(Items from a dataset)
--------

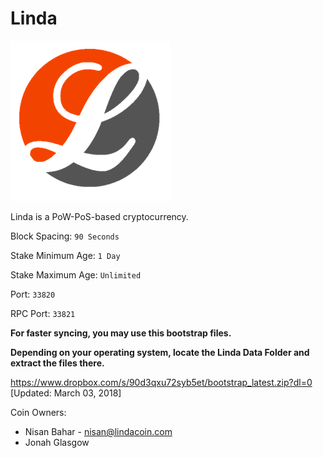 # Linda

![Linda](logo.png)

Linda is a PoW-PoS-based cryptocurrency.

Block Spacing: `90 Seconds`

Stake Minimum Age: `1 Day`

Stake Maximum Age: `Unlimited`

Port: `33820`

RPC Port: `33821`



**For faster syncing, you may use this bootstrap files.**

**Depending on your operating system, locate the Linda Data Folder and extract the files there.**

https://www.dropbox.com/s/90d3qxu72syb5et/bootstrap_latest.zip?dl=0 [Updated: March 03, 2018]



Coin Owners:

- Nisan Bahar - nisan@lindacoin.com
- Jonah Glasgow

--------

» What to work on: Set down all the entries exactly as they appear, but skip any pictures.

» Answer space:
 # Linda

![Linda](logo.png)

Linda is a PoW-PoS-based cryptocurrency.

Block Spacing: `90 Seconds`

Stake Minimum Age: `1 Day`

Stake Maximum Age: `Unlimited`

Port: `33820`

RPC Port: `33821`



**For faster syncing, you may use this bootstrap files.**

**Depending on your operating system, locate the Linda Data Folder and extract the files there.**

https://www.dropbox.com/s/90d3qxu72syb5et/bootstrap_latest.zip?dl=0 [Updated: March 03, 2018]



Coin Owners:

- Nisan Bahar - nisan@lindacoin.com
- Jonah Glasgow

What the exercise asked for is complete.